- President: René Tumler
- Vice President: Mara Amort Manuel Massl Klaus Mutschlechner (Ladin deputy)
- Secretary General: Johannes Winkler
- Founded: 19 April 1970
- Headquarters: Brennerstraße 7A I-39100 Bolzano
- Mother party: South Tyrolean People's Party
- European affiliation: Youth of the European People's Party Democrat Youth Community of Europe
- German speaking alps affiliation: Junge Alpenregion
- Website: Official website

= Junge Generation =

The Young Generation (Junge Generation, JG) is the youth organisation of the South Tyrolean People's Party (SVP), a political party representing the German-speaking and Ladin-speaking population of South Tyrol, in Italy.

The Young Generation has about 6,000 members and is therefore the largest political youth organisation in South Tyrol and is the community of all party members of the SVP at the age of 14 to 30. The JG has about 100 local groups spread over the whole territory. President of the organisation is René Tumler, who was elected from the congress together with his deputies in March 2014. The JG is the youth branch of the SVP and wants to be the spokesman of the young people within the party.

The logo was restyled in spring 2010. The colours are black, white and red. The last two are the colours of the Tyrolean flag and represents the link of the youth organisation with the territory.

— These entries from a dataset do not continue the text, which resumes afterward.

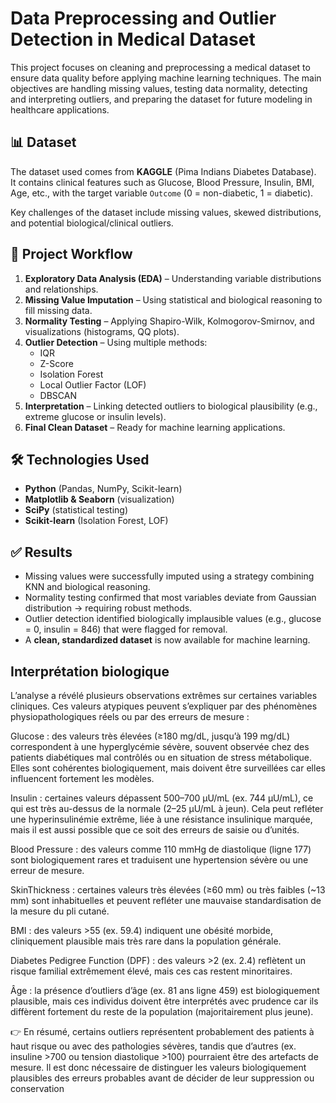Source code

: # Data Preprocessing and Outlier Detection in Medical Dataset
This project focuses on cleaning and preprocessing a medical dataset to ensure data quality before applying machine learning techniques. The main objectives are handling missing values, testing data normality, detecting and interpreting outliers, and preparing the dataset for future modeling in healthcare applications.  
## 📊 Dataset  

The dataset used comes from **KAGGLE** (Pima Indians Diabetes Database).  
It contains clinical features such as Glucose, Blood Pressure, Insulin, BMI, Age, etc., with the target variable `Outcome` (0 = non-diabetic, 1 = diabetic).  

Key challenges of the dataset include missing values, skewed distributions, and potential biological/clinical outliers.
## 🔄 Project Workflow  

1. **Exploratory Data Analysis (EDA)** – Understanding variable distributions and relationships.  
2. **Missing Value Imputation** – Using statistical and biological reasoning to fill missing data.  
3. **Normality Testing** – Applying Shapiro-Wilk, Kolmogorov-Smirnov, and visualizations (histograms, QQ plots).  
4. **Outlier Detection** – Using multiple methods:  
   - IQR  
   - Z-Score  
   - Isolation Forest  
   - Local Outlier Factor (LOF)  
   - DBSCAN  
5. **Interpretation** – Linking detected outliers to biological plausibility (e.g., extreme glucose or insulin levels).  
6. **Final Clean Dataset** – Ready for machine learning applications.  
## 🛠️ Technologies Used  

- **Python** (Pandas, NumPy, Scikit-learn)  
- **Matplotlib & Seaborn** (visualization)  
- **SciPy** (statistical testing)  
- **Scikit-learn** (Isolation Forest, LOF)  
## ✅ Results  

- Missing values were successfully imputed using a strategy combining KNN and biological reasoning.  
- Normality testing confirmed that most variables deviate from Gaussian distribution → requiring robust methods.  
- Outlier detection identified biologically implausible values (e.g., glucose = 0, insulin = 846) that were flagged for removal.  
- A **clean, standardized dataset** is now available for machine learning.  
## Interprétation biologique
L’analyse a révélé plusieurs observations extrêmes sur certaines variables cliniques. Ces valeurs atypiques peuvent s’expliquer par des phénomènes physiopathologiques réels ou par des erreurs de mesure :

Glucose : des valeurs très élevées (≥180 mg/dL, jusqu’à 199 mg/dL) correspondent à une hyperglycémie sévère, souvent observée chez des patients diabétiques mal contrôlés ou en situation de stress métabolique. Elles sont cohérentes biologiquement, mais doivent être surveillées car elles influencent fortement les modèles.

Insulin : certaines valeurs dépassent 500–700 µU/mL (ex. 744 µU/mL), ce qui est très au-dessus de la normale (2–25 µU/mL à jeun). Cela peut refléter une hyperinsulinémie extrême, liée à une résistance insulinique marquée, mais il est aussi possible que ce soit des erreurs de saisie ou d’unités.

Blood Pressure : des valeurs comme 110 mmHg de diastolique (ligne 177) sont biologiquement rares et traduisent une hypertension sévère ou une erreur de mesure.

SkinThickness : certaines valeurs très élevées (≥60 mm) ou très faibles (~13 mm) sont inhabituelles et peuvent refléter une mauvaise standardisation de la mesure du pli cutané.

BMI : des valeurs >55 (ex. 59.4) indiquent une obésité morbide, cliniquement plausible mais très rare dans la population générale.

Diabetes Pedigree Function (DPF) : des valeurs >2 (ex. 2.4) reflètent un risque familial extrêmement élevé, mais ces cas restent minoritaires.

Âge : la présence d’outliers d’âge (ex. 81 ans ligne 459) est biologiquement plausible, mais ces individus doivent être interprétés avec prudence car ils diffèrent fortement du reste de la population (majoritairement plus jeune).

👉 En résumé, certains outliers représentent probablement des patients à haut risque ou avec des pathologies sévères, tandis que d’autres (ex. insuline >700 ou tension diastolique >100) pourraient être des artefacts de mesure. Il est donc nécessaire de distinguer les valeurs biologiquement plausibles des erreurs probables avant de décider de leur suppression ou conservation
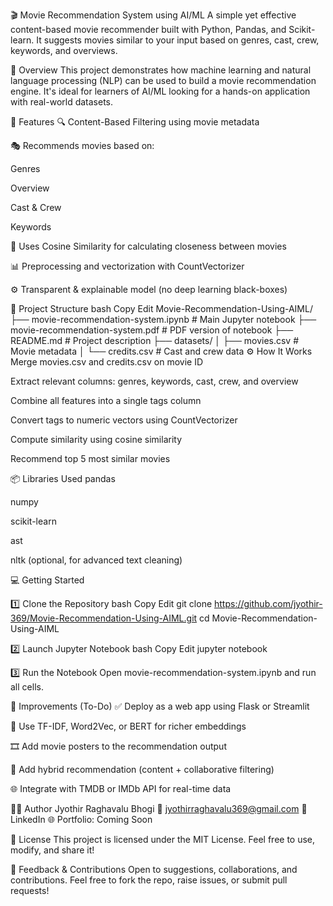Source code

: 🎬 Movie Recommendation System using AI/ML
A simple yet effective content-based movie recommender built with Python, Pandas, and Scikit-learn. It suggests movies similar to your input based on genres, cast, crew, keywords, and overviews.

🚀 Overview
This project demonstrates how machine learning and natural language processing (NLP) can be used to build a movie recommendation engine. It's ideal for learners of AI/ML looking for a hands-on application with real-world datasets.

🎯 Features
🔍 Content-Based Filtering using movie metadata

🎭 Recommends movies based on:

Genres

Overview

Cast & Crew

Keywords

🧠 Uses Cosine Similarity for calculating closeness between movies

📊 Preprocessing and vectorization with CountVectorizer

⚙️ Transparent & explainable model (no deep learning black-boxes)

📁 Project Structure
bash
Copy
Edit
Movie-Recommendation-Using-AIML/
├── movie-recommendation-system.ipynb    # Main Jupyter notebook
├── movie-recommendation-system.pdf      # PDF version of notebook
├── README.md                            # Project description
├── datasets/
│   ├── movies.csv                       # Movie metadata
│   └── credits.csv                      # Cast and crew data
⚙️ How It Works
Merge movies.csv and credits.csv on movie ID

Extract relevant columns: genres, keywords, cast, crew, and overview

Combine all features into a single tags column

Convert tags to numeric vectors using CountVectorizer

Compute similarity using cosine similarity

Recommend top 5 most similar movies

📦 Libraries Used
pandas

numpy

scikit-learn

ast

nltk (optional, for advanced text cleaning)

💻 Getting Started



1️⃣ Clone the Repository
bash
Copy
Edit
git clone https://github.com/jyothir-369/Movie-Recommendation-Using-AIML.git
cd Movie-Recommendation-Using-AIML


2️⃣ Launch Jupyter Notebook
bash
Copy
Edit
jupyter notebook



3️⃣ Run the Notebook
Open movie-recommendation-system.ipynb and run all cells.

🔧 Improvements (To-Do)
✅ Deploy as a web app using Flask or Streamlit

🌟 Use TF-IDF, Word2Vec, or BERT for richer embeddings

🎞️ Add movie posters to the recommendation output

🧠 Add hybrid recommendation (content + collaborative filtering)

🌐 Integrate with TMDB or IMDb API for real-time data

👨‍💻 Author
Jyothir Raghavalu Bhogi
📧 jyothirraghavalu369@gmail.com
🔗 LinkedIn
🌐 Portfolio: Coming Soon

📜 License
This project is licensed under the MIT License.
Feel free to use, modify, and share it!

🙌 Feedback & Contributions
Open to suggestions, collaborations, and contributions.
Feel free to fork the repo, raise issues, or submit pull requests!
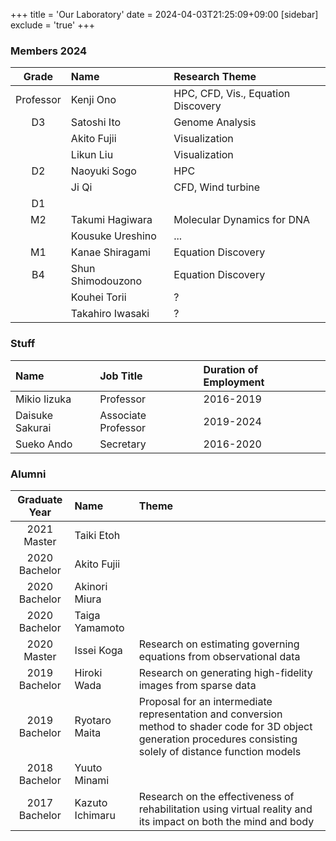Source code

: +++
title = 'Our Laboratory'
date = 2024-04-03T21:25:09+09:00
[sidebar]
  exclude = 'true'
+++


### Members 2024

|Grade|Name|Research Theme|
|:---:|:---|:------|
|Professor| Kenji Ono|HPC, CFD, Vis., Equation Discovery|
|D3| Satoshi Ito|Genome Analysis|
|  | Akito Fujii|Visualization|
|  | Likun Liu|Visualization|
|D2| Naoyuki Sogo| HPC|
|  | Ji Qi| CFD, Wind turbine|
|D1| |
|M2|Takumi Hagiwara|Molecular Dynamics for DNA|
|  |Kousuke Ureshino| ... |
|M1|Kanae Shiragami|Equation Discovery|
|B4|Shun Shimodouzono|Equation Discovery|
|  | Kouhei Torii|? |
|  | Takahiro Iwasaki|? |


### Stuff

|Name|Job Title|Duration of Employment|
|:---|:---|:------|
|Mikio Iizuka|Professor|2016-2019|
|Daisuke Sakurai|Associate Professor|2019-2024|
|Sueko Ando|Secretary|2016-2020|


### Alumni

|Graduate Year| Name | Theme |
|:-----------:|:-----|:------|
|2021 Master|Taiki Etoh| |
|2020 Bachelor|Akito Fujii| |
|2020 Bachelor|Akinori Miura| |
|2020 Bachelor|Taiga Yamamoto| |
|2020 Master|Issei Koga|Research on estimating governing equations from observational data|
|2019 Bachelor|Hiroki Wada|Research on generating high-fidelity images from sparse data|
|2019 Bachelor|Ryotaro Maita|Proposal for an intermediate representation and conversion method to shader code for 3D object generation procedures consisting solely of distance function models|
|2018 Bachelor|Yuuto Minami| |
|2017 Bachelor|Kazuto Ichimaru|Research on the effectiveness of rehabilitation using virtual reality and its impact on both the mind and body|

The Young Generation was founded as Youth of the SVP (SVP-Jugend) on 19 April 1970 during the first congress at the Waltherhaus in Bolzano. The first elected president was Hans Benedikter. Hans Bauer and Klaus Dubis were his deputies, Ferdinand Mussner was the Ladin deputy and Klaus Gruber was elected as secretary general. The creation of local groups began since 1966/67. Erich Spitaler was appointed in 1967 as president of the youth branch of the SVP and he was charged to develop the youth organisation. The first statute was adopted by the council of the mother party in 1968. The SVP-Jugend had a fast grow and in 1969 105 local groups and 244 local youth speaker were count.

The Young Generation is member of different international umbrella organisations, as the Youth of the European Peoples Party (YEPP), the Democrat Youth Community of Europe (DEMYC) and the Young Alps Region (Junge Alpenregion). The Young Generation is actively proposing resolutions within these international organisations.